Friday, April 13, 2007

The Rose Mary Woods Stretch


Naturally, I have something to say about the public relations debacle, now reported in the Associated Press, that the Republicans are facing about missing e-mails linked to the firing of federal prosecutors who were seen as excessively Democrat-friendly. The Los Angeles Times reports that this may also be a violation of federal law and of the principle of maintaining public records. The irony, of course, is that most private sector employees are being held highly accountable for their e-mail from work-related addresses or machines, e-mail which is generally archived and often monitored by superiors. And this is the same branch of the federal government that wanted Internet Service Providers to lengthen their data maintenance periods, supposedly so the Justice Department could catch more child molesters and terrorists.

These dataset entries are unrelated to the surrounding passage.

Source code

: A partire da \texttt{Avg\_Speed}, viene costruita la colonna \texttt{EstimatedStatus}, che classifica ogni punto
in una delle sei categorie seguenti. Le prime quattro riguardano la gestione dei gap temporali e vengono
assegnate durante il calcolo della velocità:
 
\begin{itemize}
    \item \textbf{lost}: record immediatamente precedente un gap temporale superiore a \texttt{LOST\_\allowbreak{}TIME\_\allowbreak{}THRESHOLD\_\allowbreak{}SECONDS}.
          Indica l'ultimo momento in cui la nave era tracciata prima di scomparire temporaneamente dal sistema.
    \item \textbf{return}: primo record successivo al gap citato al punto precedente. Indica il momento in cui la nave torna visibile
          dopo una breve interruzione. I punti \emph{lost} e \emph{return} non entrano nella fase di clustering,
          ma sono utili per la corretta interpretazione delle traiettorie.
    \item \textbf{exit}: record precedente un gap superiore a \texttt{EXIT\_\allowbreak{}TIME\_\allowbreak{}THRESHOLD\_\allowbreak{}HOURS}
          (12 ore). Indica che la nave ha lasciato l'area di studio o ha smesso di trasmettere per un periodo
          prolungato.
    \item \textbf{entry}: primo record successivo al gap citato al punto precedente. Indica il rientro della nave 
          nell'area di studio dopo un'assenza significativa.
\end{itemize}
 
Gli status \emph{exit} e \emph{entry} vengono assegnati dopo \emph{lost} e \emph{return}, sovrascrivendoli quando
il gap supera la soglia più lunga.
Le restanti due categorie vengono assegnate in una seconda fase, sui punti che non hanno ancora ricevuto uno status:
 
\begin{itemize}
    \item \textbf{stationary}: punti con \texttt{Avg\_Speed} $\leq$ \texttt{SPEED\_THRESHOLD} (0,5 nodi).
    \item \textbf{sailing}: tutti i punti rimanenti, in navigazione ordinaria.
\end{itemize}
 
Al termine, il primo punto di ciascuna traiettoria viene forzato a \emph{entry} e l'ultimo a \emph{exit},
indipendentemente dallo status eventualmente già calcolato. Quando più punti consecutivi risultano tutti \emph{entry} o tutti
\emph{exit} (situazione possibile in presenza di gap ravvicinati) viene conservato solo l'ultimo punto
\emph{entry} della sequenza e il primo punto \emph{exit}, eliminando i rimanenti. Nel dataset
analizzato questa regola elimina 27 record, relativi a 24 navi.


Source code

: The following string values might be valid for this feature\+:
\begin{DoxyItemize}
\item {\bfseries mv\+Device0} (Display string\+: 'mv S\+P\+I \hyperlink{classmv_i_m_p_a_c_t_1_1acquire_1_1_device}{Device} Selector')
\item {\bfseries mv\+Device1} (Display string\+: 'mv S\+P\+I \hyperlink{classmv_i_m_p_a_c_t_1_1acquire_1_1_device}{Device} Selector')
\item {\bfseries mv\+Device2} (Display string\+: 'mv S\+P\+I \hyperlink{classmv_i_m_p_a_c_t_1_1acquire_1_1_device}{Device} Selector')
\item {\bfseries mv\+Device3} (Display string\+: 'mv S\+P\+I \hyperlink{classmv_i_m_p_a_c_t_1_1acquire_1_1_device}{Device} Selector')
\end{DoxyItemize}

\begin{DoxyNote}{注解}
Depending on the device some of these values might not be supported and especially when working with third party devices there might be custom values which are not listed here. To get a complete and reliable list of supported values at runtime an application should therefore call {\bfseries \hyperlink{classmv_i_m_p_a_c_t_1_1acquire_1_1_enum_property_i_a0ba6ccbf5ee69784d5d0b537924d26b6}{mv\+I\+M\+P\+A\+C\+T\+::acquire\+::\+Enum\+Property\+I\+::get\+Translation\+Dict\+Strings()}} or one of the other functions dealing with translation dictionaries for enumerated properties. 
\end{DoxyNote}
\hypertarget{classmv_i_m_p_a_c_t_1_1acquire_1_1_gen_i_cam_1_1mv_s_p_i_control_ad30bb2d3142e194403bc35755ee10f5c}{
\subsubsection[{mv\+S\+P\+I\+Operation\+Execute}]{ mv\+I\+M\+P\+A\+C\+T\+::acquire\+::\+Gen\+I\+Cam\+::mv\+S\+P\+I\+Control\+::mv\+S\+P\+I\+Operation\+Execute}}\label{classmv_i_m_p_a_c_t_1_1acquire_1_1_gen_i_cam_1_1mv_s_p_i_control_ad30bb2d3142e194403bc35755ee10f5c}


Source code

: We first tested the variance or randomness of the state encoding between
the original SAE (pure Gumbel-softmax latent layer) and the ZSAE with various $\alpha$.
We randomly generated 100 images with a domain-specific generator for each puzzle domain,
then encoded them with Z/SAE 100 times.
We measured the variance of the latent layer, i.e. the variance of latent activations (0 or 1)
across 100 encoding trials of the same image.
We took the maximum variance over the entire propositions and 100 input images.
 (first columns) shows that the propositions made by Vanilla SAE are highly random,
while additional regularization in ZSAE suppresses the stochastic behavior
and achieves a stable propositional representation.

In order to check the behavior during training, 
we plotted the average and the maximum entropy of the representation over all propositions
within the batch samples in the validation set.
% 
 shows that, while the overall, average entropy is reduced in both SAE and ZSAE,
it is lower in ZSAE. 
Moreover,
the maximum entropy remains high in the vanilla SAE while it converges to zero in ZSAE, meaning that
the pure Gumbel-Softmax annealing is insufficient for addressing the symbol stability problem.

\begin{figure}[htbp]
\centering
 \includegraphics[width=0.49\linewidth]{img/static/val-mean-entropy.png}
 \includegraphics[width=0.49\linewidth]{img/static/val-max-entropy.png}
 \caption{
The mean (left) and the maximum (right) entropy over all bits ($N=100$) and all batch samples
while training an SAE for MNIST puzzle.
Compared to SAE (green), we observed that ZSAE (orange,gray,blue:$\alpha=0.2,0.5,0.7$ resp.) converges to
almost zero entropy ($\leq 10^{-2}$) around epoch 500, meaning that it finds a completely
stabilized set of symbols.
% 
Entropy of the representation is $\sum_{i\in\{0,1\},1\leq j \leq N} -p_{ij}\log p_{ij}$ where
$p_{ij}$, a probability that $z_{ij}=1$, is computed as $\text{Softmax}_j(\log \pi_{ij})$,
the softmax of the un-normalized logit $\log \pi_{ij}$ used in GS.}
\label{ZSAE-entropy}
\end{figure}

As I've argued before, the e-mail of public policy makers tends to function more often as damning evidence than it does as inspiring first-person testimony, particularly when disasters or scandals are involved. What I find interesting is the characterization of the missing e-mails as a "dog ate my homework" excuse. Really, it's more like the "Rose Mary Woods Stretch," which describes an improbable combination of events that somehow leads to erasures of data on a newfangled yet ubiquitous device. The term comes from cynicism about a story told by Nixon's loyal secretary about suspiciously convenient silence in the middle of an incriminating section of audiotape.